Your search for neighbors is best done using a KDTree.
from scipy.spatial import cKDTree
tree = cKDTree(points)
pairs = tree.query_pairs(coorRadius)
Now pairs is a set of two item tuples (i, j), where i < j and points[i] and points[j] are within coorRadius of each other. You can now simply iterate over these, which will likely be a much smaller set than the len(points)**2 you are currently iterating over:
is_maximum = [True] * len(points)
for i, j in pairs:
if points[i][2] < points[j][2]:
is_maximum[i] = False
elif points[j][2] < points[i][2]:
is_maximum[j] = False
localCoordinateMaxima, = np.nonzero(is_maximum)
This can be further sped up by vectorizing it:
pairs = np.array(list(pairs))
pairs = np.vstack((pairs, pairs[:, ::-1]))

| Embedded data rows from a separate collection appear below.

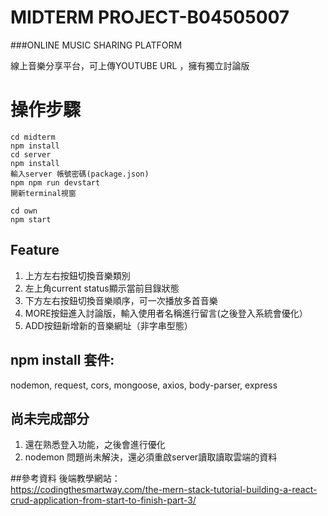 # MIDTERM PROJECT-B04505007<br/>
###ONLINE MUSIC SHARING PLATFORM


線上音樂分享平台，可上傳YOUTUBE URL ，擁有獨立討論版 




# 操作步驟

```
cd midterm 
npm install
cd server
npm install 
輸入server 帳號密碼(package.json)
npm npm run devstart
開新terminal視窗

cd own
npm start

```








## Feature
1. 上方左右按鈕切換音樂類別
2. 左上角current status顯示當前目錄狀態
3. 下方左右按鈕切換音樂順序，可一次播放多首音樂
4. MORE按鈕進入討論版，輸入使用者名稱進行留言(之後登入系統會優化）
5. ADD按鈕新增新的音樂網址（非字串型態）








## npm install 套件:
 
nodemon,
request,
cors,
mongoose,
axios,
body-parser,
express


## 尚未完成部分
1. 還在熟悉登入功能，之後會進行優化
2. nodemon 問題尚未解決，還必須重啟server讀取讀取雲端的資料

##參考資料
後端教學網站：<br/>
https://codingthesmartway.com/the-mern-stack-tutorial-building-a-react-crud-application-from-start-to-finish-part-3/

pairs = pairs[np.argsort(pairs[:, 0])]
is_z_smaller = points[pairs[:, 0], 2] < points[pairs[:, 1], 2]
bins, = np.nonzero(pairs[:-1, 0] != pairs[1:, 0])
bins = np.concatenate(([0], bins+1))
is_maximum = np.logical_and.reduceat(is_z_smaller, bins)
localCoordinateMaxima, = np.nonzero(is_maximum)
The above code assumes that every point has at least one neighbor within coorRadius. If that is not the case, you need to slightly complicate things:
pairs = np.array(list(pairs))
pairs = np.vstack((pairs, pairs[:, ::-1]))
pairs = pairs[np.argsort(pairs[:, 0])]
is_z_smaller = points[pairs[:, 0], 2] < points[pairs[:, 1], 2]
bins, = np.nonzero(pairs[:-1, 0] != pairs[1:, 0])
has_neighbors = pairs[np.concatenate(([True], bins)), 0]
bins = np.concatenate(([0], bins+1))
is_maximum = np.ones((len(points),), bool)
is_maximum[has_neighbors] &= np.logical_and.reduceat(is_z_smaller, bins)
localCoordinateMaxima, = np.nonzero(is_maximum)
Here is the version of your code just tightened-up a bit:
for i, x in enumerate(points):
x2 = x[2]
for y in points:
if linalg.norm(x-y) <= coorRadius and x2 < y[2]:
break
else:
localCoordinateMaxima.append(i)
print localCoordinateMaxima
Changes:
Factor-out the x[2] lookup.
The j variable was unused.
Add a break for an early-out
Use a for-else construct instead of a flag variable
With numpy this is not too hard. You can do it with a single (long) expression, if you want:
import numpy as np
points = np.array(points)
localCoordinateMaxima = np.where(np.all((np.linalg.norm(points-points[None,:], axis=-1) >
coorRadius) |
(points[:,2] >= points[:,None,2]),
axis=-1))
The algorithm your current code implements is essentially where(not(any(w <= x and y < z))). If you distribute the not through the logical operations inside of it (using Demorgan's laws), you can avoid one level of nesting by flipping the inequalities, getting where(all(w > x or y >= z))).
w is a matrix of norms applied to the differences of the points broadcast together. x is a constant. y and z are both arrays with the third coordinates of the points, shaped so that they broadcast together into the same shape as w.